MIAMI, Fla -- When Reuben Nsemoh woke up from a three-day coma in Georgia, he was speaking Spanish instead of English. He had never spoken Spanish before.
A player kicked the 16-year-old goalie in the head when he dived for the ball. Reuben was having seizures before paramedics put him in a helicopter to rush him to the hospital.
His parents said it was his third concussion. Traumatic brain injuries can cause short- and long-term changes in language, according to TBI researchers with the Centers for Disease Control and Prevention.

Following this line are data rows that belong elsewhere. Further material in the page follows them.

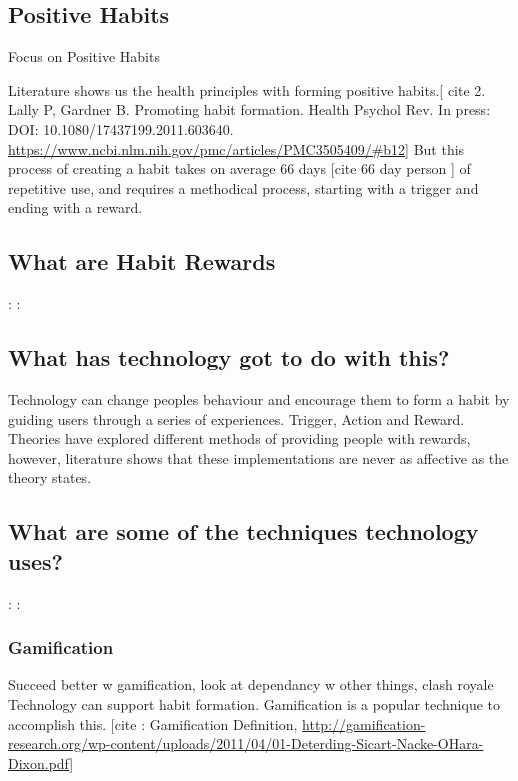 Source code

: {\subsection*{Positive Habits}

Focus on Positive Habits

Literature shows us the health principles with forming positive habits.[ cite 2. Lally P, Gardner B. Promoting habit formation. Health Psychol Rev. In press: DOI: 10.1080/17437199.2011.603640. \url{https://www.ncbi.nlm.nih.gov/pmc/articles/PMC3505409/#b12}] But this process of creating a habit takes on average 66 days [cite 66 day person ] of repetitive use, and requires a methodical process, starting with a trigger and ending with a reward.

\subsection*{What are Habit Rewards}

:\newline
:

\subsection*{What has technology got to do with this?}

Technology can change peoples behaviour and encourage them to form a habit by guiding users through a series of experiences. Trigger, Action and Reward. Theories have explored different methods of providing people with rewards, however, literature shows that these implementations are never as affective as the theory states.

\subsection*{What are some of the techniques technology uses?}

:\newline
:

\subsubsection*{Gamification}
Succeed better w gamification, look at dependancy w other things, clash royale
Technology can support habit formation. Gamification is a popular technique to accomplish this. [cite : Gamification Definition, \url{http://gamification-research.org/wp-content/uploads/2011/04/01-Deterding-Sicart-Nacke-OHara-Dixon.pdf}]

}
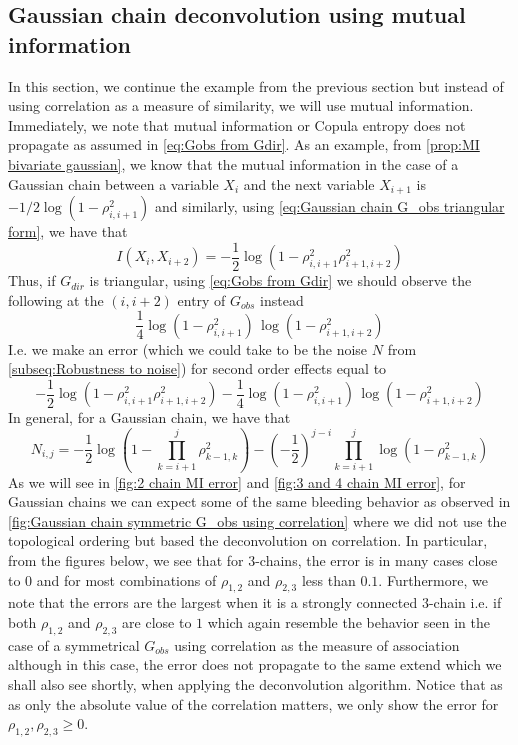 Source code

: \documentclass[../Thesis.tex]{subfiles}
\begin{document}
\newpage

\subsection{Gaussian chain deconvolution using mutual information}
In this section, we continue the example from the previous section but instead of using correlation as a measure of similarity, we will use mutual information. Immediately, we note that mutual information or Copula entropy does not propagate as assumed in \autoref{eq:Gobs from Gdir}. As an example, from \autoref{prop:MI bivariate gaussian}, we know that the mutual information in the case of a Gaussian chain between a variable $X_i$ and the next variable $X_{i+1}$ is $-1/2 \log\left(1 - \rho_{i,i+1}^2\right)$ and similarly, using \autoref{eq:Gaussian chain G_obs triangular form}, we have that
$$I\left(X_i, X_{i+2}\right) = -\frac{1}{2} \log \left(1 - \rho_{i,i+1}^2 \rho_{i+1,i+2}^2\right)$$
Thus, if $G_{dir}$ is triangular, using \autoref{eq:Gobs from Gdir} we should observe the following at the $(i,i+2)$ entry of $G_{obs}$ instead
$$\frac{1}{4} \log\left(1 - \rho_{i,i+1}^2\right)\,\log\left(1 - \rho_{i+1,i+2}^2\right)$$
I.e. we make an error (which we could take to be the noise $N$ from \autoref{subseq:Robustness to noise}) for second order effects equal to
$$-\frac{1}{2} \log \left(1 - \rho_{i,i+1}^2 \rho_{i+1,i+2}^2\right) - \frac{1}{4} \log\left(1 - \rho_{i,i+1}^2\right)\,\log\left(1 - \rho_{i+1,i+2}^2\right)$$
In general, for a Gaussian chain, we have that
$$N_{i,j} = -\frac{1}{2} \log\left( 1 - \prod_{k=i+1}^{j} \rho_{k-1,k}^2\right) - \left(-\frac{1}{2}\right)^{j-i}\prod_{k=i+1}^{j} \log\left(1 - \rho_{k-1,k}^2\right)$$
As we will see in \autoref{fig:2 chain MI error} and \autoref{fig:3 and 4 chain MI error}, for Gaussian chains we can expect some of the same bleeding behavior as observed in \autoref{fig:Gaussian chain symmetric G_obs using correlation} where we did not use the topological ordering but based the deconvolution on correlation. In particular, from the figures below, we see that for $3$-chains, the error is in many cases close to $0$ and for most combinations of $\rho_{1,2}$ and $\rho_{2,3}$ less than $0.1$. Furthermore, we note that the errors are the largest when it is a strongly connected $3$-chain i.e. if both $\rho_{1,2}$ and $\rho_{2,3}$ are close to $1$ which again resemble the behavior seen in the case of a symmetrical $G_{obs}$ using correlation as the measure of association although in this case, the error does not propagate to the same extend which we shall also see shortly, when applying the deconvolution algorithm. Notice that as as only the absolute value of the correlation matters, we only show the error for $\rho_{1,2}, \rho_{2,3} \geq 0$.
\end{document}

Reuben said he has a lot of Spanish-speaking friends, who speak the language when he is around. He believes this might have had something to do with the strange episode that shocked and confused his parents.
As he recovered, Reuben started to speak English again, and he later talked to reporters while recovering at home.
"Sometimes I daze out," Reuben told a WSBTV reporter. "Sometimes I feel like I am not there, but I am."
A family friend set up a GoFundMe account to help Reuben's parents.
Tips to reduce your child's risk of traumatic brain injuries
1. Buckle your child in the car
2. Get your child to wear a helmet. Safety experts suggest the use of helmets for bike riding, skateboarding and playing contact sports such as football, soccer or boxing.
3. Install window guards to keep children from falling out of open windows and use safety gates at the top and bottom of the stairs.
4. Install shock-absorbing material such as hardwood mulch or sand at the playground.